Minority shareholders argue that formalizing performance bonuses regardless of earnings volatility could undermine shareholder value by increasing fixed costs. The Korea Shareholder Activism Headquarters, a minority shareholder group, plans to stage a protest on May 21 near the residence of Samsung Electronics Executive Chair Lee Jae-yong in Seoul’s Hannam-dong neighborhood, calling for stronger protection of shareholder rights.
According to the shareholder group, the rally was initially organized as a countermeasure against a potential labor strike, but after labor and management reached a tentative agreement, it is expected to focus instead on criticism of the company’s compensation deal with the union.
Min Kyung-kwon, head of the group, said the organization plans to release a statement emphasizing the need to secure shareholders’ standing in future labor-management bonus negotiations.
The protest follows the inclusion in the tentative agreement of a special performance bonus for Samsung Electronics’ Device Solutions (DS) division, funded at 10.5% of business performance and guaranteed for the next 10 years. While shareholders have acknowledged the need for fair compensation for employees, they insist that such arrangements should not come at the expense of shareholder property rights.
In a statement released the previous day, the shareholder group argued that labor-management agreements made without approval at a shareholders’ meeting “cannot constitute a legally valid final agreement under Korea’s Commercial Act and Trade Union Act.” The group warned that if Samsung Electronics signs a wage or collective bargaining agreement forcing profit-linked bonuses without shareholder approval, it would pursue all available legal measures to block related corporate spending.
The group is also preparing to exercise shareholder rights against the company.
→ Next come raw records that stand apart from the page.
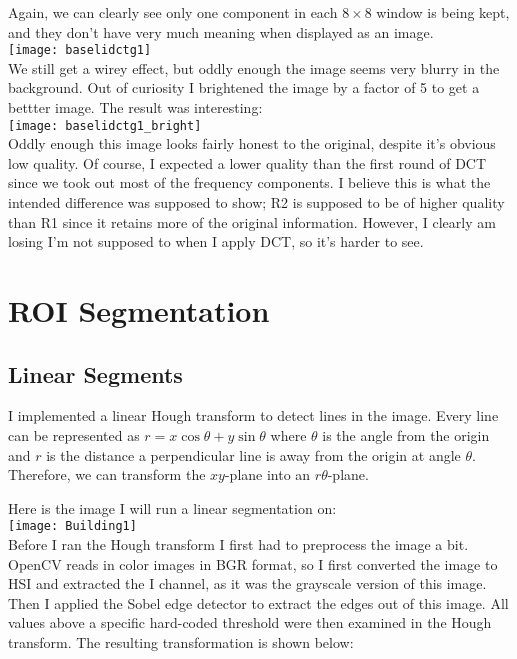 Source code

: \documentclass[12pt]{article}
\begin{document}
Again, we can clearly see only one component in each $8\times8$ window is being kept,
and they don't have very much meaning when displayed as an image.\\

\texttt{[image: baselidctg1]}\\

We still get a wirey effect, but oddly enough the image seems very blurry in the
background. Out of curiosity I brightened the image by a factor of 5 to get a
bettter image. The result was interesting:\\

\texttt{[image: baselidctg1\_bright]}\\

Oddly enough this image looks fairly honest to the original, despite it's
obvious low quality. Of course, I expected a lower quality than the first round
of DCT since we took out most of the frequency components. I believe this is
what the intended difference was supposed to show; R2 is supposed to be of
higher quality than R1 since it retains more of the original information.
However, I clearly am losing I'm not supposed to when I apply DCT, so it's
harder to see.

\section{ROI Segmentation}

\subsection{Linear Segments}

I implemented a linear Hough transform to detect lines in the image. Every line
can be represented as $r = x\cos{\theta} + y\sin{\theta}$ where $\theta$ is the
angle from the origin and $r$ is the distance a perpendicular line is away from
the origin at angle $\theta$. Therefore, we can transform the $xy$-plane into an
$r\theta$-plane.

Here is the image I will run a linear segmentation on:\\

\texttt{[image: Building1]}\\

Before I ran the Hough transform I first had to preprocess the image a bit.
OpenCV reads in color images in BGR format, so I first converted the image to
HSI and extracted the I channel, as it was the grayscale
version of this image. Then I applied the Sobel edge detector to extract the
edges out of this image. All values above a specific hard-coded threshold were
then examined in the Hough transform. The resulting transformation is shown
below:\\
\end{document}
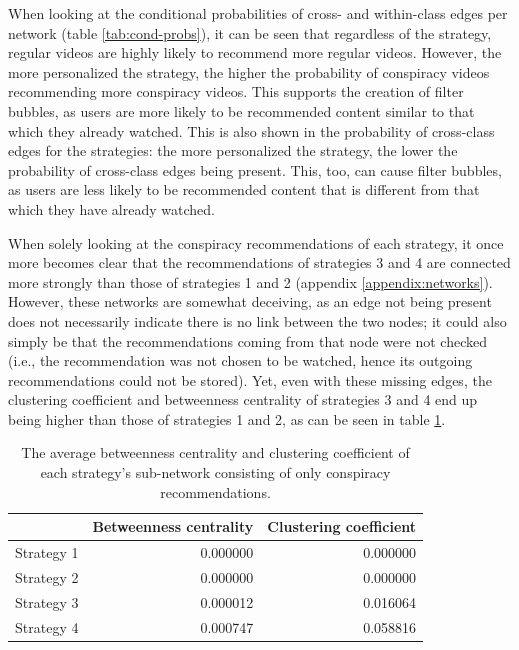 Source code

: \documentclass[../main.tex]{subfiles}
\begin{document}

When looking at the conditional probabilities of cross- and within-class edges per network (table 
\ref{tab:cond-probs}), it can be seen that regardless of the strategy, regular videos are highly likely to 
recommend more regular videos. However, the more personalized the strategy, the higher the probability of 
conspiracy videos recommending more conspiracy videos. This supports the creation of filter bubbles, as 
users are more likely to be recommended content similar to that which they already watched. This is also 
shown in the probability of cross-class edges for the strategies: the more personalized the strategy, the 
lower the probability of cross-class edges being present. This, too, can cause filter bubbles, as users are 
less likely to be recommended content that is different from that which they have already watched. 

When solely looking at the conspiracy recommendations of each strategy, it once more becomes clear that the 
recommendations of strategies 3 and 4 are connected more strongly than those of strategies 1 and 2 (appendix 
\ref{appendix:networks}). However, these networks are somewhat deceiving, as an edge not being present does not 
necessarily indicate there is no link between the two nodes; it could also simply be that the recommendations 
coming from that node were not checked (i.e., the recommendation was not chosen to be watched, hence its 
outgoing recommendations could not be stored). Yet, even with these missing edges, the clustering coefficient 
and betweenness centrality of strategies 3 and 4 end up being higher than those of strategies 1 and 2, as can be
seen in table \ref{tab:sub-net_metrics}. 

\begin{table}[h]
\centering
\begin{tabular}{lrr}
\toprule
{} &  Betweenness centrality &  Clustering coefficient \\
\midrule
Strategy 1 &                0.000000 &                0.000000 \\
Strategy 2 &                0.000000 &                0.000000 \\
Strategy 3 &                0.000012 &                0.016064 \\
Strategy 4 &                0.000747 &                0.058816 \\
\bottomrule
\end{tabular}
\caption{\label{tab:sub-net_metrics} The average betweenness centrality and clustering coefficient of each strategy's sub-network consisting of only conspiracy recommendations.}
\end{table}
\end{document}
Using the minority shareholder platform Act, it aims to secure at least a 1% stake, the threshold required under Korean commercial law to initiate shareholder derivative lawsuits.
The organization is additionally preparing letters urging domestic and foreign institutional investors to join efforts to defend shareholder rights. It has also launched a Naver online community to collect shareholder opinions and plans to formally request written explanations from Samsung Electronics regarding the legal basis for bonus calculations, consistency with distributable profits, and board decision-making procedures.
Experts say the labor agreement successfully removed the immediate threat of a strike, but they caution that codifying performance bonuses amid ongoing management uncertainty could provoke further resistance from capital markets.
Hong Ki-yong, a professor at the University of Incheon’s School of Business, said companies could face accusations of breach of trust or shareholder lawsuits if they agree to excessive bonuses at shareholders’ expense.
“There is no shareholder who would agree to reduce shareholder returns in order to pay performance bonuses that are not even part of ordinary wages,” Hong said. “The company may need to seek shareholder approval through an extraordinary general meeting. Mediation or agreements reached without shareholder consent could trigger legal disputes.”